STUDY OF DIFFERENT APPROACHES TO PHOTOREALISTIC MODELLING AND RENDERING OF COMPLEX SURFACES
- Université de Strasbourg, CNRS, INSA Strasbourg, ICube Laboratory UMR 7357, Photogrammetry and Geomatics Group, 67000, Strasbourg, France
Keywords: Heritage, Castle, 3D modelling, Historical constraints, Extraction, Realistic rendering
Abstract. Schwarzenburg Castle is one of the few Alsatian castles that can be dated with precision. The Schwarzenbourg family, taking advantage of a favourable historical and political context, built the castle in 1261 on the municipal boundary of the town of Munster. Initially intended for residential use, the castle passed through the centuries from family to family, and shortly becoming a ruin. The first major renovation was realized in the 15th century, but for military purposes rather than for housing. This was the only one, as the castle was quickly abandoned at the end of the same century. It was only during the First World War that the castle was used by the German army, which built a bunker in the upper courtyard. Schwarzenbourg castle is, therefore, an original in Alsace, both in terms of its history and its characteristics, which have no regional equal. The objective of this modelling project is twofold.

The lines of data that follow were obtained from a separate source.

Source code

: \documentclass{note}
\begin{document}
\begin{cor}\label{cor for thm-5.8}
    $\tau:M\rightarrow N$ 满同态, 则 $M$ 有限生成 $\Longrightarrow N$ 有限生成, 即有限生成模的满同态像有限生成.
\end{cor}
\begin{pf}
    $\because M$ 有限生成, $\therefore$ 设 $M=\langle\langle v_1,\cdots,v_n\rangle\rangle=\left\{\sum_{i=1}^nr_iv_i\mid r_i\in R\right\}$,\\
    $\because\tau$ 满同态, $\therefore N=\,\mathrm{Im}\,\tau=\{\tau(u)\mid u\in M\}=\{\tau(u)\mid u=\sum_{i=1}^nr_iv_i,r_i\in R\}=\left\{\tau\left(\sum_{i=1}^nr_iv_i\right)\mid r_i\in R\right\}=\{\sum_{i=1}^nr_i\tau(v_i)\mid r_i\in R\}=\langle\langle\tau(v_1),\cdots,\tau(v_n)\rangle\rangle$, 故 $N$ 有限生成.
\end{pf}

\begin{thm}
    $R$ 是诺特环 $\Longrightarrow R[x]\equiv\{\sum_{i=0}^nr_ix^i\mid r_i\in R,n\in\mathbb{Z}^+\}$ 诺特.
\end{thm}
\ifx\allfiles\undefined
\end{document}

On the one hand, to model the current state of the castle, i.e., an advanced state of ruin for certain elements, and, on the other hand, to model the reconstruction of the castle as it was when it was built in 1261. This double objective comes up against several problems, mainly technical. Indeed, how to move from a point cloud of a certain density and quality to a surface model allowing a realistic rendering? How to limit the influence of the noise on the quality of the surface model? How to remain faithful to the cloud while simplifying the geometric primitives to make the rendering more efficient? Or what technique should be used to reconstitute the castle as it was when it was built? The objective here was to realize the transformation from a consolidated and geo-referenced point cloud to a surface model allowing for a photo-realistic rendering.